CCMV capsid is a typical icosahedral protein shell formed by 180 proteins. Although the proteins are all chemically identical, they have slight conformational differences and are accordingly categorized into A, B or C depending on their environment within the icosahedral architecture. A T  =  3 CCMV capsid comprises 60 dimers AB and 30 dimers CC as shown in figure 1. These dimers are the basic self-assembly subunits and contact each other in two forms hereafter called AB–AB and AB–CC contacts. By analyzing the crystal structure of CCMV capsid [38], it was found that AB–AB contact has a larger contact area than AB–CC contact, indicating a stronger hydrophobic attraction between AB dimers and a weaker one between AB and CC dimers. The way how this asymmetrical interaction between dimers impacts the stability of viral capsid is however unclear.
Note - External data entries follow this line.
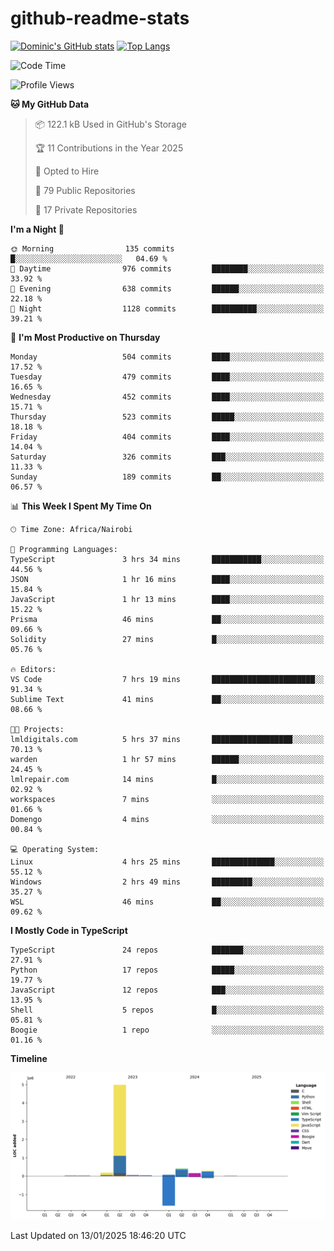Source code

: # github-readme-stats
[![Dominic's GitHub stats](https://github-readme-stats.vercel.app/api?username=Domengo&show_icons=true)](https://github.com/anuraghazra/github-readme-stats)
[![Top Langs](https://github-readme-stats.vercel.app/api/top-langs/?username=Domengo&show_icons=true)](https://github.com/Domengo/github-readme-stats)

<!--START_SECTION:waka-->
![Code Time](http://img.shields.io/badge/Code%20Time-932%20hrs%2016%20mins-blue)

![Profile Views](http://img.shields.io/badge/Profile%20Views-10-blue)

**🐱 My GitHub Data** 

> 📦 122.1 kB Used in GitHub's Storage 
 > 
> 🏆 11 Contributions in the Year 2025
 > 
> 💼 Opted to Hire
 > 
> 📜 79 Public Repositories 
 > 
> 🔑 17 Private Repositories 
 > 
**I'm a Night 🦉** 

```text
🌞 Morning                135 commits         █░░░░░░░░░░░░░░░░░░░░░░░░   04.69 % 
🌆 Daytime                976 commits         ████████░░░░░░░░░░░░░░░░░   33.92 % 
🌃 Evening                638 commits         ██████░░░░░░░░░░░░░░░░░░░   22.18 % 
🌙 Night                  1128 commits        ██████████░░░░░░░░░░░░░░░   39.21 % 
```
📅 **I'm Most Productive on Thursday** 

```text
Monday                   504 commits         ████░░░░░░░░░░░░░░░░░░░░░   17.52 % 
Tuesday                  479 commits         ████░░░░░░░░░░░░░░░░░░░░░   16.65 % 
Wednesday                452 commits         ████░░░░░░░░░░░░░░░░░░░░░   15.71 % 
Thursday                 523 commits         █████░░░░░░░░░░░░░░░░░░░░   18.18 % 
Friday                   404 commits         ████░░░░░░░░░░░░░░░░░░░░░   14.04 % 
Saturday                 326 commits         ███░░░░░░░░░░░░░░░░░░░░░░   11.33 % 
Sunday                   189 commits         ██░░░░░░░░░░░░░░░░░░░░░░░   06.57 % 
```


📊 **This Week I Spent My Time On** 

```text
🕑︎ Time Zone: Africa/Nairobi

💬 Programming Languages: 
TypeScript               3 hrs 34 mins       ███████████░░░░░░░░░░░░░░   44.56 % 
JSON                     1 hr 16 mins        ████░░░░░░░░░░░░░░░░░░░░░   15.84 % 
JavaScript               1 hr 13 mins        ████░░░░░░░░░░░░░░░░░░░░░   15.22 % 
Prisma                   46 mins             ██░░░░░░░░░░░░░░░░░░░░░░░   09.66 % 
Solidity                 27 mins             █░░░░░░░░░░░░░░░░░░░░░░░░   05.76 % 

🔥 Editors: 
VS Code                  7 hrs 19 mins       ███████████████████████░░   91.34 % 
Sublime Text             41 mins             ██░░░░░░░░░░░░░░░░░░░░░░░   08.66 % 

🐱‍💻 Projects: 
lmldigitals.com          5 hrs 37 mins       ██████████████████░░░░░░░   70.13 % 
warden                   1 hr 57 mins        ██████░░░░░░░░░░░░░░░░░░░   24.45 % 
lmlrepair.com            14 mins             █░░░░░░░░░░░░░░░░░░░░░░░░   02.92 % 
workspaces               7 mins              ░░░░░░░░░░░░░░░░░░░░░░░░░   01.66 % 
Domengo                  4 mins              ░░░░░░░░░░░░░░░░░░░░░░░░░   00.84 % 

💻 Operating System: 
Linux                    4 hrs 25 mins       ██████████████░░░░░░░░░░░   55.12 % 
Windows                  2 hrs 49 mins       █████████░░░░░░░░░░░░░░░░   35.27 % 
WSL                      46 mins             ██░░░░░░░░░░░░░░░░░░░░░░░   09.62 % 
```

**I Mostly Code in TypeScript** 

```text
TypeScript               24 repos            ███████░░░░░░░░░░░░░░░░░░   27.91 % 
Python                   17 repos            █████░░░░░░░░░░░░░░░░░░░░   19.77 % 
JavaScript               12 repos            ███░░░░░░░░░░░░░░░░░░░░░░   13.95 % 
Shell                    5 repos             █░░░░░░░░░░░░░░░░░░░░░░░░   05.81 % 
Boogie                   1 repo              ░░░░░░░░░░░░░░░░░░░░░░░░░   01.16 % 
```



**Timeline**

![Lines of Code chart](https://raw.githubusercontent.com/Domengo/Domengo/main/assets/bar_graph.png)


 Last Updated on 13/01/2025 18:46:20 UTC
<!--END_SECTION:waka-->


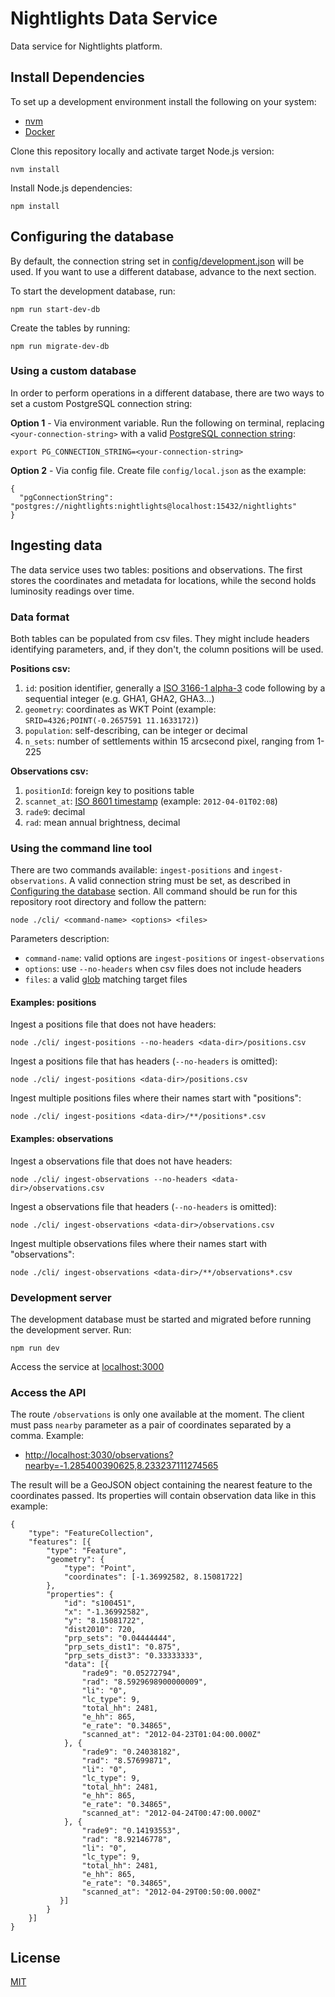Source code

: # Nightlights Data Service 

Data service for Nightlights platform.

## Install Dependencies

To set up a development environment install the following on your system:

- [nvm](https://github.com/creationix/nvm)
- [Docker](https://www.docker.com/)

Clone this repository locally and activate target Node.js version:

```
nvm install
```

Install Node.js dependencies:

```
npm install
```

## Configuring the database

By default, the connection string set in [config/development.json](config/development.json) will be used. If you want to use a different database, advance to the next section.

To start the development database, run:

    npm run start-dev-db

Create the tables by running:

    npm run migrate-dev-db

### Using a custom database

In order to perform operations in a different database, there are two ways to set a custom PostgreSQL connection string:

**Option 1** - Via environment variable. Run the following on terminal, replacing `<your-connection-string>` with a valid [PostgreSQL connection string](https://www.postgresql.org/docs/current/libpq-connect.html#LIBPQ-CONNSTRING):

```
export PG_CONNECTION_STRING=<your-connection-string>
```

**Option 2** - Via config file. Create file `config/local.json` as the example:

```
{
  "pgConnectionString": "postgres://nightlights:nightlights@localhost:15432/nightlights"
}
```

## Ingesting data

The data service uses two tables: positions and observations. The first stores the coordinates and metadata for locations, while the second holds luminosity readings over time.

### Data format

Both tables can be populated from csv files. They might include headers identifying parameters, and, if they don't, the column positions will be used.

**Positions csv:** 

1. `id`: position identifier, generally a [ISO 3166-1 alpha-3](https://en.wikipedia.org/wiki/ISO_3166-1_alpha-3) code following by a sequential integer (e.g. GHA1, GHA2, GHA3...)
2. `geometry`: coordinates as WKT Point (example: `SRID=4326;POINT(-0.2657591 11.1633172)`)
3. `population`: self-describing, can be integer or decimal
4. `n_sets`: number of settlements within 15 arcsecond pixel, ranging from 1-225

**Observations csv:** 

1. `positionId`: foreign key to positions table 
2. `scannet_at`: [ISO 8601 timestamp](https://en.wikipedia.org/wiki/ISO_8601)  (example: `2012-04-01T02:08`)
3. `rade9`: decimal
4. `rad`: mean annual brightness, decimal

### Using the command line tool

There are two commands available: `ingest-positions` and `ingest-observations`. A valid connection string must be set, as described in [Configuring the database](#configuring-the-database) section. All command should be run for this repository root directory and follow the pattern:

    node ./cli/ <command-name> <options> <files>

Parameters description:

- `command-name`: valid options are `ingest-positions` or `ingest-observations`
- `options`: use `--no-headers` when csv files does not include headers
- `files`: a valid [glob](https://en.wikipedia.org/wiki/Glob_%28programming%29) matching target files


#### Examples: positions

Ingest a positions file that does not have headers:

    node ./cli/ ingest-positions --no-headers <data-dir>/positions.csv

Ingest a positions file that has headers (`--no-headers` is omitted):

    node ./cli/ ingest-positions <data-dir>/positions.csv

Ingest multiple positions files where their names start with "positions":

    node ./cli/ ingest-positions <data-dir>/**/positions*.csv

#### Examples: observations    

Ingest a observations file that does not have headers:

    node ./cli/ ingest-observations --no-headers <data-dir>/observations.csv

Ingest a observations file that headers (`--no-headers` is omitted):

    node ./cli/ ingest-observations <data-dir>/observations.csv

Ingest multiple observations files where their names start with "observations":

    node ./cli/ ingest-observations <data-dir>/**/observations*.csv

### Development server

The development database must be started and migrated before running the development server. Run:

    npm run dev

Access the service at [localhost:3000](http://localhost:3000)

### Access the API

The route `/observations` is only one available at the moment. The client must pass `nearby` parameter as a pair of coordinates separated by a comma. Example:

  * [http://localhost:3030/observations?nearby=-1.285400390625,8.233237111274565]()

The result will be a GeoJSON object containing the nearest feature to the coordinates passed. Its properties will contain observation data like in this example:

```
{
    "type": "FeatureCollection",
    "features": [{
        "type": "Feature",
        "geometry": {
            "type": "Point",
            "coordinates": [-1.36992582, 8.15081722]
        },
        "properties": {
            "id": "s100451",
            "x": "-1.36992582",
            "y": "8.15081722",
            "dist2010": 720,
            "prp_sets": "0.04444444",
            "prp_sets_dist1": "0.875",
            "prp_sets_dist3": "0.33333333",
            "data": [{
                "rade9": "0.05272794",
                "rad": "8.5929698900000009",
                "li": "0",
                "lc_type": 9,
                "total_hh": 2481,
                "e_hh": 865,
                "e_rate": "0.34865",
                "scanned_at": "2012-04-23T01:04:00.000Z"
            }, {
                "rade9": "0.24038182",
                "rad": "8.57699871",
                "li": "0",
                "lc_type": 9,
                "total_hh": 2481,
                "e_hh": 865,
                "e_rate": "0.34865",
                "scanned_at": "2012-04-24T00:47:00.000Z"
            }, {
                "rade9": "0.14193553",
                "rad": "8.92146778",
                "li": "0",
                "lc_type": 9,
                "total_hh": 2481,
                "e_hh": 865,
                "e_rate": "0.34865",
                "scanned_at": "2012-04-29T00:50:00.000Z"
           }]
        }
    }]
}
```

## License

[MIT](LICENSE)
In this paper, we assigned different values to the interaction strength between a pair of AB dimers ${ϵ}_{\mathrm{A}\mathrm{B}\mathrm{\_}\mathrm{A}\mathrm{B}}$ and between an AB dimer and a CC dimer ${ϵ}_{\mathrm{A}\mathrm{B}\mathrm{\_}\mathrm{C}\mathrm{C}}$. For the convenience of analysis, the temperature dependence of hydrophobic interaction was not considered in this model. Given that in a CCMV capsid, an AB dimer has four CC dimers as nearest neighbors, while the nearest neighbors of a CC dimer include two AB dimers and two CC dimers, the free energy of the two-component heterogeneous icosahedral lattice from mean field theory is given by

$${\displaystyle \begin{array}{ll}{\displaystyle F=}& 4{ϵ}_{\mathrm{A}\mathrm{B}\mathrm{\_}\mathrm{C}\mathrm{C}}{\rho }_{\mathrm{C}\mathrm{C}}{\rho }_{\mathrm{A}\mathrm{B}}{M}_{\mathrm{C}\mathrm{C}}+{ϵ}_{\mathrm{A}\mathrm{B}\mathrm{\_}\mathrm{A}\mathrm{B}}{\rho }_{\mathrm{A}\mathrm{B}}^2{M}_{\mathrm{A}\mathrm{B}}\\ & +\frac{Z^2{e}^2{(M_{\mathrm{A}\mathrm{B}}{\rho }_{\mathrm{A}\mathrm{B}}+M_{\mathrm{C}\mathrm{C}}{\rho }_{\mathrm{C}\mathrm{C}})}^2}{4\pi {\epsilon }_0{\epsilon }_{\mathrm{r}}{R}_{\mathrm{d}}{(1+\kappa R_{\mathrm{d}})}^2}-(M_{\mathrm{A}\mathrm{B}}{\rho }_{\mathrm{A}\mathrm{B}}+M_{\mathrm{C}\mathrm{C}}{\rho }_{\mathrm{C}\mathrm{C}}){\mu }_0\\ & +k_{\mathrm{B}}T{M}_{\mathrm{A}\mathrm{B}}[{\rho }_{\mathrm{A}\mathrm{B}}\ln {\rho }_{\mathrm{A}\mathrm{B}}+(1-{\rho }_{\mathrm{A}\mathrm{B}})\ln (1-{\rho }_{\mathrm{A}\mathrm{B}})]\\ & +k_{\mathrm{B}}T{M}_{\mathrm{C}\mathrm{C}}[{\rho }_{\mathrm{C}\mathrm{C}}\ln {\rho }_{\mathrm{C}\mathrm{C}}+(1-{\rho }_{\mathrm{C}\mathrm{C}})\ln (1-{\rho }_{\mathrm{C}\mathrm{C}})]\end{array}}$$ 5

where $M_{\mathrm{A}\mathrm{B}}$ and $M_{\mathrm{C}\mathrm{C}}$ are the number of lattice sites for AB dimer and CC dimer respectively (for CCMV capsid, $M_{\mathrm{A}\mathrm{B}}=60$ and $M_{\mathrm{C}\mathrm{C}}=30$) and ${\rho }_{\mathrm{A}\mathrm{B}}$ and ${\rho }_{\mathrm{C}\mathrm{C}}$ are the respective densities of AB and CC subunits.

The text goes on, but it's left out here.